Un medico, per contratto, lavora 38 ore a settimane, di cui quattro dedicate, sulla carta, alla formazione (ma alla fine vengono fatte tutte in corsia). Ogni sette giorni c’è la possibilità di far dieci ore di straordinario che per essere pagato va autorizzato dal direttore della struttura (il primario, per dirla come un tempo). Il costo orario è di circa 25 euro lordi. Si tratta di una misura di carattere urgente e in qualche modo imprevista.

Nel contratto di lavoro di un medico sono previste poi le cosiddette prestazioni aggiuntive: dietro la firma di un contratto di tipo privatistico, quindi oltre quello ordinario e collettivo, possono essere richieste ore di lavoro in più per attività programmate dall’ospedale. anto da richiedere in anticipo la disponibilità del medico attraverso un accordo ulteriore. In questo caso il costo orario riconosciuto dalla Asl è di 60 euro lordi.

Con lo stop all’intramoenia nulla di tutto questo è stato previsto. Nieddu ha bloccato l’attività privata dei medici ospedalieri ma non ha spiegato come questi verranno reclutati per smaltire le liste d’attesa. Per ora l’unica certezza è che l’assessore – mettendoci la faccia a differenza di Solinas – ha dovuto ammettere l’ennesimo fallimento. Il governatore è intervenuto solo su richiesta dei giornalisti, ieri a margine di un convegno a Cagliari: ha detto che è tutta colpa del Covid. Nessun riferimento ai 27,2 milioni stanziati e su cui Solinas non ha sentito il bisogno di chiarire alcunché.

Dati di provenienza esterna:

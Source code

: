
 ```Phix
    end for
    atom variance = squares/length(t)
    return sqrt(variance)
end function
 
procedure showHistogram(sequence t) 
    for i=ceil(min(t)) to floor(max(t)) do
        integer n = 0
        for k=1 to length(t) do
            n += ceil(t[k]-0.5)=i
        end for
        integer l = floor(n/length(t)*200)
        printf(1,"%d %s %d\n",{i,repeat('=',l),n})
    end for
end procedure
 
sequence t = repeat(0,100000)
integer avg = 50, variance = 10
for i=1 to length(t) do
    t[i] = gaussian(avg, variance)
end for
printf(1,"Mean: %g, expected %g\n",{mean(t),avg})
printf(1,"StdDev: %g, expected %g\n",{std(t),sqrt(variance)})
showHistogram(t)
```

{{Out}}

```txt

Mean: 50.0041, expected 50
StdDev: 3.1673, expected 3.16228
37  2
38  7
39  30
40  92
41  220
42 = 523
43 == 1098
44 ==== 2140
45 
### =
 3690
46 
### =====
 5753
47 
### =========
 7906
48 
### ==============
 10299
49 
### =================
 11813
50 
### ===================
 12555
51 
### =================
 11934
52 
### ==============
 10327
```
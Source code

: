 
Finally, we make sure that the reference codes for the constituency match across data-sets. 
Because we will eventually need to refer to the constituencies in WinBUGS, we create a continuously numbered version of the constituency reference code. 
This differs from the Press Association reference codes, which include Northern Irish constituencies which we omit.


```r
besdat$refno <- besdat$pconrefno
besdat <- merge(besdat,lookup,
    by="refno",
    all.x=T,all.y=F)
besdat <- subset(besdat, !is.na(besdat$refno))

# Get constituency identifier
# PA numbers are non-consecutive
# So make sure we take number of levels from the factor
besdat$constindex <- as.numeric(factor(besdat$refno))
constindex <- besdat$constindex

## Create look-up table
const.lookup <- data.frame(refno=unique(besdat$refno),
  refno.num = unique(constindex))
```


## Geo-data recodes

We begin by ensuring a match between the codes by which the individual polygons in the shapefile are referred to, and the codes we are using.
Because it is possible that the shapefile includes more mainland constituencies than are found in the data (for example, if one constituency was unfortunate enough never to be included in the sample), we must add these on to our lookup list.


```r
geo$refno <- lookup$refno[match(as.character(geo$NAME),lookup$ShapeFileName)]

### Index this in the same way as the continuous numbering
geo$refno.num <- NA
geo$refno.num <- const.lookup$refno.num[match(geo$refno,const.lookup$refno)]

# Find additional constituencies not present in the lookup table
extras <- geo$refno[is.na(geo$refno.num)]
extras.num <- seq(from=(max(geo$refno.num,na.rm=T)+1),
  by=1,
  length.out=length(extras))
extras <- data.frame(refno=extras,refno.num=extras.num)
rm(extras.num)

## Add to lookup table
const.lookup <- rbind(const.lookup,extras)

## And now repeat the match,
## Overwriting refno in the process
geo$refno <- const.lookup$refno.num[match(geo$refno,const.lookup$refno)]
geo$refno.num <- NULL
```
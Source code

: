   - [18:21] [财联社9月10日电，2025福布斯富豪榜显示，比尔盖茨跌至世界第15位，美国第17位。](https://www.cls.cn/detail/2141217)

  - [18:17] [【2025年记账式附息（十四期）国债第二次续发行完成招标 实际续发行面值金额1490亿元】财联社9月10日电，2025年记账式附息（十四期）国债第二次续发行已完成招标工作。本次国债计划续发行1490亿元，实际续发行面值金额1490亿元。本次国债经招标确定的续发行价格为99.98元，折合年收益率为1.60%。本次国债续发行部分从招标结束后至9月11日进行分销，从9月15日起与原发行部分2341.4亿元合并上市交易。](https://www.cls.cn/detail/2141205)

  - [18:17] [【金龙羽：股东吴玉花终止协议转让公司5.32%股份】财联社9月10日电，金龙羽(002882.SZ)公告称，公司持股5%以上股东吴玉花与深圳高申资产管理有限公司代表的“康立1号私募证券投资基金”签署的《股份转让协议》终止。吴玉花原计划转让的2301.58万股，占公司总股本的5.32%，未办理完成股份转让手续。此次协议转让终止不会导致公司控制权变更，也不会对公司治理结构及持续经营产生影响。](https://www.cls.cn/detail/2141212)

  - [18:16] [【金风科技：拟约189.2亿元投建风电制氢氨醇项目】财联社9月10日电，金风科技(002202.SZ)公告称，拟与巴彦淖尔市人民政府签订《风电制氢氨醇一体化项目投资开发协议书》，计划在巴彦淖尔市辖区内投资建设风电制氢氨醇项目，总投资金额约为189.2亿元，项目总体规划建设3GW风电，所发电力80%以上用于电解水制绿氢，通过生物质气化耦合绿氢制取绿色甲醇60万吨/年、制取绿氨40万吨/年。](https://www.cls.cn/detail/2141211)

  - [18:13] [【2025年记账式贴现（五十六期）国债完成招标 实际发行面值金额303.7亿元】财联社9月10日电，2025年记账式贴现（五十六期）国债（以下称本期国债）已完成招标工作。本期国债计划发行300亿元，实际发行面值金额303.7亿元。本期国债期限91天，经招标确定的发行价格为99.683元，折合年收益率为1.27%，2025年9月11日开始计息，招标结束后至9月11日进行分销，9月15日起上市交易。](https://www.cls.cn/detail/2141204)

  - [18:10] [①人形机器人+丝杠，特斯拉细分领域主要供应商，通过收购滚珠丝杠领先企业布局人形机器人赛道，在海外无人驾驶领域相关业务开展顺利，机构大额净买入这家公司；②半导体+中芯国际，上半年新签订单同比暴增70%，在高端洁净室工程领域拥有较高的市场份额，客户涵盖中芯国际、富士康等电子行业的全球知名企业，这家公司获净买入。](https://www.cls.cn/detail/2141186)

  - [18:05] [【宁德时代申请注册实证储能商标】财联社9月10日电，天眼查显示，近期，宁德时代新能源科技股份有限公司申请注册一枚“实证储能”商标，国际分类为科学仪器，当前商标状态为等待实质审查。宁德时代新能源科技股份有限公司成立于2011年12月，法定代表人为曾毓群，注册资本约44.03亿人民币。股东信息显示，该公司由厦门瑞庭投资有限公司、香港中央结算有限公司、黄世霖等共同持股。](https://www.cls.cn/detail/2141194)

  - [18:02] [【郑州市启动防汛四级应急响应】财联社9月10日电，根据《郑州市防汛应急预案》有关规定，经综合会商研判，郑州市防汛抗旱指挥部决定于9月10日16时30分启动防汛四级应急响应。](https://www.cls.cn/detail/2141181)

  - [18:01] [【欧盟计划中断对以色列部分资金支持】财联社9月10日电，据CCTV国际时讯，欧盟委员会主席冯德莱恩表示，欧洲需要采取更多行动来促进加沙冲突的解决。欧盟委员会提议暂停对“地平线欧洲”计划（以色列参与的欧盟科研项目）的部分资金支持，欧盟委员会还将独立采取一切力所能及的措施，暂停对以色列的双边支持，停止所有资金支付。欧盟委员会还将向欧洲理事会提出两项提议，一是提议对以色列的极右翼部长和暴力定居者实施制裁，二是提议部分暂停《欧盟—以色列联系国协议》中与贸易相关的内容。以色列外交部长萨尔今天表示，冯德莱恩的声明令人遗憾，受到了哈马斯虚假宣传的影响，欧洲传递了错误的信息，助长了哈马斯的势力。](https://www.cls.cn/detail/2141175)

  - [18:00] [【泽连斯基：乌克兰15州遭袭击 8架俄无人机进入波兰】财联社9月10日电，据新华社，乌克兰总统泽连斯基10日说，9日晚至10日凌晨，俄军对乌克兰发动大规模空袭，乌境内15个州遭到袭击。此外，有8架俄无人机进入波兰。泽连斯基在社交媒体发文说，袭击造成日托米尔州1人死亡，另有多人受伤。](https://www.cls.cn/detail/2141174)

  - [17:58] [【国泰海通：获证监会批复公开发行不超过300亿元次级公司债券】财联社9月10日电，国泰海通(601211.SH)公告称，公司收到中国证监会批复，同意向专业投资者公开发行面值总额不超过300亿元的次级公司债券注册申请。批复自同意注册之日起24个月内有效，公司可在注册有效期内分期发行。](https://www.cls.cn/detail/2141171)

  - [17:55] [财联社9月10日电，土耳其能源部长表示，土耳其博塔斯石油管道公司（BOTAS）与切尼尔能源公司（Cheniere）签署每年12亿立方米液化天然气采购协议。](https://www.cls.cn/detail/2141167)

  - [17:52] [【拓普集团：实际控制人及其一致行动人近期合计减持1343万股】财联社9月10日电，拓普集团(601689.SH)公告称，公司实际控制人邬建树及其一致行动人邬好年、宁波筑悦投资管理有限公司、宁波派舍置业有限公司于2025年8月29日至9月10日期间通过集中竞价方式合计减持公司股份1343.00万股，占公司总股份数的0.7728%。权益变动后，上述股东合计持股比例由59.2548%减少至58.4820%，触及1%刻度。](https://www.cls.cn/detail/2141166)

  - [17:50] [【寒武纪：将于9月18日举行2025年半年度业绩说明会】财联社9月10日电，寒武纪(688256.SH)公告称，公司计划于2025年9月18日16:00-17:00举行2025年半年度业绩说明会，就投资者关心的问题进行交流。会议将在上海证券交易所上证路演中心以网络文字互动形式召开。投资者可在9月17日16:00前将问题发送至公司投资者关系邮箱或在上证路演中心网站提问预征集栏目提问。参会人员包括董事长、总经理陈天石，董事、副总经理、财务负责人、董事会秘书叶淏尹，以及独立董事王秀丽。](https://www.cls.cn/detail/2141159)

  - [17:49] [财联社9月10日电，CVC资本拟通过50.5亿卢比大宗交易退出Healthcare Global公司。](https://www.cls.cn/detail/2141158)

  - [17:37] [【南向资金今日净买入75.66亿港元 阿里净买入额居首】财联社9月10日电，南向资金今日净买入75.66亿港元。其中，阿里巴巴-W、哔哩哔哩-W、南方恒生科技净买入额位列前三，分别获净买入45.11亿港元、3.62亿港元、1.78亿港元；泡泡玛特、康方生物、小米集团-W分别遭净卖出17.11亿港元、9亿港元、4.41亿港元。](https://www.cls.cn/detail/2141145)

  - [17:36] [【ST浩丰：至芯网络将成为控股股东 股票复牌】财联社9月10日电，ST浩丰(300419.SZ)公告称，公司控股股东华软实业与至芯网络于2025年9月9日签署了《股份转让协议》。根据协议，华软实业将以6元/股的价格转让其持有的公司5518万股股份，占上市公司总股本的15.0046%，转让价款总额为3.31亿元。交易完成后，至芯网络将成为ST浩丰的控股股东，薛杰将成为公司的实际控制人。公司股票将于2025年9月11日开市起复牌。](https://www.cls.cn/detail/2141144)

Fatto sta che smaltire l’arretrato delle liste d’attesa non può essere un obiettivo da raggiungere attraverso lo straordinario. Al massimo le Asl potrebbero ricorrere alle prestazioni aggiuntive. Ma non è detto che per 60 euro lordi i medici ospedalieri accettino. Anche se a differenza di quanto avviene negli studi privati, con le visite intramoenia un dottore guadagna molto meno perché la metà di quanto il paziente paga resta all’ospedale dove lavora; sull’altra metà vanno pagate le tasse.